Activity:
Read the records below and report each line in which "número" occurs.

____ Data for this task

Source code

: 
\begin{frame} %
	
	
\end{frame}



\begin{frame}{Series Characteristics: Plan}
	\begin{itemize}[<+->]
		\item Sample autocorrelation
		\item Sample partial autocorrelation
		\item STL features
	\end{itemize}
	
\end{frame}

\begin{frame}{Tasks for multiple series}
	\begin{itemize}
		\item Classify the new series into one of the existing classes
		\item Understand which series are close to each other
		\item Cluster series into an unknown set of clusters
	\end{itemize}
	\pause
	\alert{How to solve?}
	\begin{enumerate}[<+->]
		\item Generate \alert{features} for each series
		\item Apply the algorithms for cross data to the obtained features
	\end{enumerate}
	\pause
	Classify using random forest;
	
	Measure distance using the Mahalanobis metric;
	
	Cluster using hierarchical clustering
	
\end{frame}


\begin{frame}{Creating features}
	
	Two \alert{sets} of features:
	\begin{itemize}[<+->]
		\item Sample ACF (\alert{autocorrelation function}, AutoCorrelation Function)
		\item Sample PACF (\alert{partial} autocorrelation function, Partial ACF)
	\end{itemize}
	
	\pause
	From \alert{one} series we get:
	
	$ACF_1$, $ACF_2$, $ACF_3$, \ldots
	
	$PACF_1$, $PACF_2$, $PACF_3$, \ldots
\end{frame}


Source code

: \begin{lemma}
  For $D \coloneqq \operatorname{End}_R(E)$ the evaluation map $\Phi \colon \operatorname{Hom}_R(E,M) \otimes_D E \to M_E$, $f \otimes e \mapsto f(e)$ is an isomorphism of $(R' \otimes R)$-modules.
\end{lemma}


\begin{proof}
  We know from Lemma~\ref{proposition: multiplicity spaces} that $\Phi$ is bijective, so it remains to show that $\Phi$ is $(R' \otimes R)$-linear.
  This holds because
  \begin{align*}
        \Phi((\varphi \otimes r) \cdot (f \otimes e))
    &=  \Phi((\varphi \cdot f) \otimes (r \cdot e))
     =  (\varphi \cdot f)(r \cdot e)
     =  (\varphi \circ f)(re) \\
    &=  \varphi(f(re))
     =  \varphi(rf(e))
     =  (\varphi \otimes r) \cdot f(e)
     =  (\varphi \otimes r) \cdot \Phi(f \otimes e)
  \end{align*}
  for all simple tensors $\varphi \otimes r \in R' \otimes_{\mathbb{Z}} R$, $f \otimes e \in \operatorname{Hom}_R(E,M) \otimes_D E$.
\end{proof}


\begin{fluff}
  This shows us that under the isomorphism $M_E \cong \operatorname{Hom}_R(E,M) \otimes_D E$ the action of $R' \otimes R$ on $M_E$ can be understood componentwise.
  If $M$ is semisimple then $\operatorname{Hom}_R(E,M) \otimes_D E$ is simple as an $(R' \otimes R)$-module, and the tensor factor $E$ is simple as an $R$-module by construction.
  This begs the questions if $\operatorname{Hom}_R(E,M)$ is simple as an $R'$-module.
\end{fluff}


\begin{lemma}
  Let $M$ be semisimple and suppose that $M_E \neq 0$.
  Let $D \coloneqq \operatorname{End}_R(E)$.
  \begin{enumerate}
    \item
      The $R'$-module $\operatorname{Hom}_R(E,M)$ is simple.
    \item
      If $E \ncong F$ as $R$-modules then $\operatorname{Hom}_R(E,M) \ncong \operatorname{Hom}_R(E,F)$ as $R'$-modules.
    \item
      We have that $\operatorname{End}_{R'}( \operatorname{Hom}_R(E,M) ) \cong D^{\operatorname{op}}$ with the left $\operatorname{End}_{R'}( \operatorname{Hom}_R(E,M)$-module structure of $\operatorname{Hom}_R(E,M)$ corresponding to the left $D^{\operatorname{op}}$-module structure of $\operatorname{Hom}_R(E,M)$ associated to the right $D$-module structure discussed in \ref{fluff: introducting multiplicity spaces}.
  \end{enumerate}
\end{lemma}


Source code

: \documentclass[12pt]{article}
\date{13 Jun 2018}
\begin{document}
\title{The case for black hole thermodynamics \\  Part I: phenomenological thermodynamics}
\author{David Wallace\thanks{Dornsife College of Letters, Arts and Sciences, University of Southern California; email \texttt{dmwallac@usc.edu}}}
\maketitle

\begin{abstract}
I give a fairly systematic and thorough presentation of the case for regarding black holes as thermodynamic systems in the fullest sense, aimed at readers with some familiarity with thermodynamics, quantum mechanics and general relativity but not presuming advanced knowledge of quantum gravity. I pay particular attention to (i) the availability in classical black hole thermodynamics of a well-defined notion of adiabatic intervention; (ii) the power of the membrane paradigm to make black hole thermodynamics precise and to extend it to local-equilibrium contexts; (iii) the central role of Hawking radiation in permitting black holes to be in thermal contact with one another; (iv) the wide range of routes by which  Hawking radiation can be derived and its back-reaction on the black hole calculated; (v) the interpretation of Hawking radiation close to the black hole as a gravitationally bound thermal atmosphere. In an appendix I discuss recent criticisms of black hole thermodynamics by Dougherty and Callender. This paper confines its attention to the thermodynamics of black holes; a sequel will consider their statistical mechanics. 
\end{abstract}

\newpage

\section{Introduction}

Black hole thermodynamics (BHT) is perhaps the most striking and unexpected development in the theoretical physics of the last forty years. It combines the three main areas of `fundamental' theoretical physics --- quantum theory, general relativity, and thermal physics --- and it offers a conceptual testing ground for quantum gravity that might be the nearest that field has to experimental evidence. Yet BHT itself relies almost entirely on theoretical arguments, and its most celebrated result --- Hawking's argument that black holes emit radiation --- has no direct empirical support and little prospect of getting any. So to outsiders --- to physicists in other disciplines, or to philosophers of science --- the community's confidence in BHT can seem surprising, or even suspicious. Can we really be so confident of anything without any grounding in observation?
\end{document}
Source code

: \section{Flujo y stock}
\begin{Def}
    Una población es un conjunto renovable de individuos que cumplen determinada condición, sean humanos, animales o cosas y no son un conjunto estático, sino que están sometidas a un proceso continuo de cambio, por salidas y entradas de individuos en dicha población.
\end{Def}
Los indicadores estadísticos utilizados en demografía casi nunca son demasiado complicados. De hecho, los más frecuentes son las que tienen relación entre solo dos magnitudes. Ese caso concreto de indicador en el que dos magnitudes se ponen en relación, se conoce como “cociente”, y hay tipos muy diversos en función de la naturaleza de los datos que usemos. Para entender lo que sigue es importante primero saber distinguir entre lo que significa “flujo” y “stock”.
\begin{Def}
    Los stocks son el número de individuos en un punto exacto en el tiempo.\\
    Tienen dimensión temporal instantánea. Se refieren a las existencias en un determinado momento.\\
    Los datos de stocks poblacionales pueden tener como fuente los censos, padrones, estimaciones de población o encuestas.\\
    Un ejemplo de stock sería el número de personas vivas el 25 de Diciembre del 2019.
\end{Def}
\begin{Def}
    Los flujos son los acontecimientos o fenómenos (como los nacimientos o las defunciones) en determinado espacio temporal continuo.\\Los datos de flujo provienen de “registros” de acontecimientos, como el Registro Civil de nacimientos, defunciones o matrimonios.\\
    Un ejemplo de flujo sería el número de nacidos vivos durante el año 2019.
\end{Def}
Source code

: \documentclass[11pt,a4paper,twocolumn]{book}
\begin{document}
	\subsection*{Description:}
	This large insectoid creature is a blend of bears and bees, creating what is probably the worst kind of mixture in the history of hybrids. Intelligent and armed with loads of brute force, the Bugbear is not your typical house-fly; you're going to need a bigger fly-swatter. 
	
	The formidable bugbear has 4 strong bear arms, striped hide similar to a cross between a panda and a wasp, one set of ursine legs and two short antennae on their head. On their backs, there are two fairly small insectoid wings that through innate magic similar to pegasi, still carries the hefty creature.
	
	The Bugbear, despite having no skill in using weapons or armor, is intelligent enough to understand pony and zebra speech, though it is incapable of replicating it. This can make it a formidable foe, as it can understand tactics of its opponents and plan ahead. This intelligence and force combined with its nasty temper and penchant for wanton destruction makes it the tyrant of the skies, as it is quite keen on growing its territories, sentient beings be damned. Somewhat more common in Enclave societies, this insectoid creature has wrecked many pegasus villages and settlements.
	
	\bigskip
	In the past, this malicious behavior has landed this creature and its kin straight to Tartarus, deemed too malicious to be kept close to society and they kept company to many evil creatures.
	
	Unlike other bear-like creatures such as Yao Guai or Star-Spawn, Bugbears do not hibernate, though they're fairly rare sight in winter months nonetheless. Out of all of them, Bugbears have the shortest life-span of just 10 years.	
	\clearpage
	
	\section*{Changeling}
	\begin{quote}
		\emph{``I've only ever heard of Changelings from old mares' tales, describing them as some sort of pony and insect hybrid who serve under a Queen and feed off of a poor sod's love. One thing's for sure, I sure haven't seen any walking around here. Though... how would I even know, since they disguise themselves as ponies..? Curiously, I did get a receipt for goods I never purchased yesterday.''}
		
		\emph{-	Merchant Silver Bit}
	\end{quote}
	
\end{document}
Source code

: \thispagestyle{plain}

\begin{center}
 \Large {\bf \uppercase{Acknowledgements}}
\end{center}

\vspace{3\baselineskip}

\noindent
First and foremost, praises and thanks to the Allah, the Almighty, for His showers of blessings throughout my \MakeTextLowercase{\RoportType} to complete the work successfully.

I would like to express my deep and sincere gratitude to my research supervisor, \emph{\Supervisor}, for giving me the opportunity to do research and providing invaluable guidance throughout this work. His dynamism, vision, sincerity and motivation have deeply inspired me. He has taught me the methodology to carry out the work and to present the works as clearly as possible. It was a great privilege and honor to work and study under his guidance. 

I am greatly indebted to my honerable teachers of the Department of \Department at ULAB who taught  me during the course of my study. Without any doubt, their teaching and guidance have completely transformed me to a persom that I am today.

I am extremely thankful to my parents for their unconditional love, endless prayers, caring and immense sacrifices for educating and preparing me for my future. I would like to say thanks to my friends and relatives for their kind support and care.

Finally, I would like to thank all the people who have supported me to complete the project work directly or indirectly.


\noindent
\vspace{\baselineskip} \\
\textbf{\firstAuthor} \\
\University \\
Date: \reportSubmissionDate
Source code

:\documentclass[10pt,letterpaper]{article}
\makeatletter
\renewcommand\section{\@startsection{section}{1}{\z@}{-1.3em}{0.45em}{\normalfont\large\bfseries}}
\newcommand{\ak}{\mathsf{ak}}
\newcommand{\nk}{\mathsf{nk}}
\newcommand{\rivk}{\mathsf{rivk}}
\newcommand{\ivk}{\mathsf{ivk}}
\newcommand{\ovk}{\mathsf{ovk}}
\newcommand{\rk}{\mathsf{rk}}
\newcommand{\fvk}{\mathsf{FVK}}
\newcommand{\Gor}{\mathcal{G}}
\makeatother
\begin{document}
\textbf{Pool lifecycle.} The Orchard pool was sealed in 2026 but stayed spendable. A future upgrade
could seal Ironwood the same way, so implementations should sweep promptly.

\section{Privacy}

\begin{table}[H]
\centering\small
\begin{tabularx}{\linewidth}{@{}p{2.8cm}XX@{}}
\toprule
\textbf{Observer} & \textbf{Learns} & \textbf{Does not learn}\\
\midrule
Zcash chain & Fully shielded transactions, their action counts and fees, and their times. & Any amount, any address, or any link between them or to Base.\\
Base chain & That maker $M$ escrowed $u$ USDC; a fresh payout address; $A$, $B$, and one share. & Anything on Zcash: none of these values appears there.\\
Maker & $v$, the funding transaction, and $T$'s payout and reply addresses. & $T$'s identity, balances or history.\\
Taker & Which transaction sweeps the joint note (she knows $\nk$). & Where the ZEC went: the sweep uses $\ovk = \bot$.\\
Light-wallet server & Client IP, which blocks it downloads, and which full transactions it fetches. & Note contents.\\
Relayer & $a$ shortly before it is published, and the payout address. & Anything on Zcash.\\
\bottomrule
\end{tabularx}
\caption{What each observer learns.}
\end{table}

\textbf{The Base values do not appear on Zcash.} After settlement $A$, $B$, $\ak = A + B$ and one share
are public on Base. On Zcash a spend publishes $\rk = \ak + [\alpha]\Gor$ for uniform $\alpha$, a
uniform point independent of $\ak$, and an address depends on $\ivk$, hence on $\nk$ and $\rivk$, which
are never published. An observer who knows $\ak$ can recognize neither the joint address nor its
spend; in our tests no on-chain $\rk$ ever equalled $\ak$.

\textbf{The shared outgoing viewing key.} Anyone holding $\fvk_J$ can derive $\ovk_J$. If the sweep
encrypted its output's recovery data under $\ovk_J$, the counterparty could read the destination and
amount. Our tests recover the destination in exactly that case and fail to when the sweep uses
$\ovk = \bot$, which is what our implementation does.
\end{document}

________

Solution to the exercise:
    Los stocks son el número de individuos en un punto exacto en el tiempo.\\
    Un ejemplo de stock sería el número de personas vivas el 25 de Diciembre del 2019.
    Un ejemplo de flujo sería el número de nacidos vivos durante el año 2019.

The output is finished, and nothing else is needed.